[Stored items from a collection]
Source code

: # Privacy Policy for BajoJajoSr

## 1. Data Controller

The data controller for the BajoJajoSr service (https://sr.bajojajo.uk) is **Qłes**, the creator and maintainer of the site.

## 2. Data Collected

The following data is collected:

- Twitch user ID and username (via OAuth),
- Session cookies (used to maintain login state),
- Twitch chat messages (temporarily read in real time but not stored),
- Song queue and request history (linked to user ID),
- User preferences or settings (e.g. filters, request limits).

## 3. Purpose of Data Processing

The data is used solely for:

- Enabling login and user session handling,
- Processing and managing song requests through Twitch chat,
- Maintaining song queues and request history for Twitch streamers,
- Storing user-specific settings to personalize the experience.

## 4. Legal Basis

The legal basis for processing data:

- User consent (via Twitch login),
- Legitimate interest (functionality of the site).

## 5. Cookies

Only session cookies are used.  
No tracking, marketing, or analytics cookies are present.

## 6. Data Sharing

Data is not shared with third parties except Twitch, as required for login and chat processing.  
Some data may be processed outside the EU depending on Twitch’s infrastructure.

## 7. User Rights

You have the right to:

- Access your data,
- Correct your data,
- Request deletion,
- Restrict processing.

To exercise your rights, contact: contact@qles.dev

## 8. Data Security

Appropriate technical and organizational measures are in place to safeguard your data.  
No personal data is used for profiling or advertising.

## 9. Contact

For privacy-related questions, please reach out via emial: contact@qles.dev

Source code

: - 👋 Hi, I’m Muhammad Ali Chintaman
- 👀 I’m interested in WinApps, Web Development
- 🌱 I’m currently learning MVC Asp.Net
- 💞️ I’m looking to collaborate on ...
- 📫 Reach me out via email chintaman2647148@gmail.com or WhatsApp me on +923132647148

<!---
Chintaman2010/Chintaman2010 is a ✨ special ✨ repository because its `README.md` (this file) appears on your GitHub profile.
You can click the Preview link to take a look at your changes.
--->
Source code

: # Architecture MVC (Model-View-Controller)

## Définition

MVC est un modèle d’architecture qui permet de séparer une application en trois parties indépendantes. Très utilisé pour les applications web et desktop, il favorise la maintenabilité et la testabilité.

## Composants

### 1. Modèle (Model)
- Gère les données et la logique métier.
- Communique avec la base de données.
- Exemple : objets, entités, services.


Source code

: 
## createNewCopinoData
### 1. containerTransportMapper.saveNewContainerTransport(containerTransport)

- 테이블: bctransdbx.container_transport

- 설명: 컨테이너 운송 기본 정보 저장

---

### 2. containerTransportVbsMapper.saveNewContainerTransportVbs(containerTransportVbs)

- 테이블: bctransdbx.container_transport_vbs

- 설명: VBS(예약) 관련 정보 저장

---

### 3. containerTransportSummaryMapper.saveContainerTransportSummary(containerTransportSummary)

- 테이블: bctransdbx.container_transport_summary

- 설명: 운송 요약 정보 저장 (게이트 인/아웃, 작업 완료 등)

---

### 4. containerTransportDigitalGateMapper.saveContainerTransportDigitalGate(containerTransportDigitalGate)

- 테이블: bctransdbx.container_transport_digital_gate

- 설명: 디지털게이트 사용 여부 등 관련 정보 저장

THE TASK:
Reproduce all of the records precisely. No word may differ.

REPLY:
Source code

: # Privacy Policy for BajoJajoSr

## 1. Data Controller

The data controller for the BajoJajoSr service (https://sr.bajojajo.uk) is **Qłes**, the creator and maintainer of the site.

## 2. Data Collected

The following data is collected:

- Twitch user ID and username (via OAuth),
- Session cookies (used to maintain login state),
- Twitch chat messages (temporarily read in real time but not stored),
- Song queue and request history (linked to user ID),
- User preferences or settings (e.g. filters, request limits).

## 3. Purpose of Data Processing

The data is used solely for:

- Enabling login and user session handling,
- Processing and managing song requests through Twitch chat,
- Maintaining song queues and request history for Twitch streamers,
- Storing user-specific settings to personalize the experience.

## 4. Legal Basis

The legal basis for processing data:

- User consent (via Twitch login),
- Legitimate interest (functionality of the site).

## 5. Cookies

Only session cookies are used.  
No tracking, marketing, or analytics cookies are present.

## 6. Data Sharing

Data is not shared with third parties except Twitch, as required for login and chat processing.  
Some data may be processed outside the EU depending on Twitch’s infrastructure.

## 7. User Rights

You have the right to:

- Access your data,
- Correct your data,
- Request deletion,
- Restrict processing.

To exercise your rights, contact: contact@qles.dev

## 8. Data Security

Appropriate technical and organizational measures are in place to safeguard your data.  
No personal data is used for profiling or advertising.

## 9. Contact

For privacy-related questions, please reach out via emial: contact@qles.dev

Source code

: - 👋 Hi, I’m Muhammad Ali Chintaman
- 👀 I’m interested in WinApps, Web Development
- 🌱 I’m currently learning MVC Asp.Net
- 💞️ I’m looking to collaborate on ...
- 📫 Reach me out via email chintaman2647148@gmail.com or WhatsApp me on +923132647148

<!---
Chintaman2010/Chintaman2010 is a ✨ special ✨ repository because its `README.md` (this file) appears on your GitHub profile.
You can click the Preview link to take a look at your changes.
--->
Source code

: # Architecture MVC (Model-View-Controller)

## Définition

MVC est un modèle d’architecture qui permet de séparer une application en trois parties indépendantes. Très utilisé pour les applications web et desktop, il favorise la maintenabilité et la testabilité.

## Composants

### 1. Modèle (Model)
- Gère les données et la logique métier.
- Communique avec la base de données.
- Exemple : objets, entités, services.


Source code

: 
## createNewCopinoData
### 1. containerTransportMapper.saveNewContainerTransport(containerTransport)

- 테이블: bctransdbx.container_transport

- 설명: 컨테이너 운송 기본 정보 저장

---

### 2. containerTransportVbsMapper.saveNewContainerTransportVbs(containerTransportVbs)

- 테이블: bctransdbx.container_transport_vbs

- 설명: VBS(예약) 관련 정보 저장

---

### 3. containerTransportSummaryMapper.saveContainerTransportSummary(containerTransportSummary)

- 테이블: bctransdbx.container_transport_summary

- 설명: 운송 요약 정보 저장 (게이트 인/아웃, 작업 완료 등)

---

### 4. containerTransportDigitalGateMapper.saveContainerTransportDigitalGate(containerTransportDigitalGate)

- 테이블: bctransdbx.container_transport_digital_gate

- 설명: 디지털게이트 사용 여부 등 관련 정보 저장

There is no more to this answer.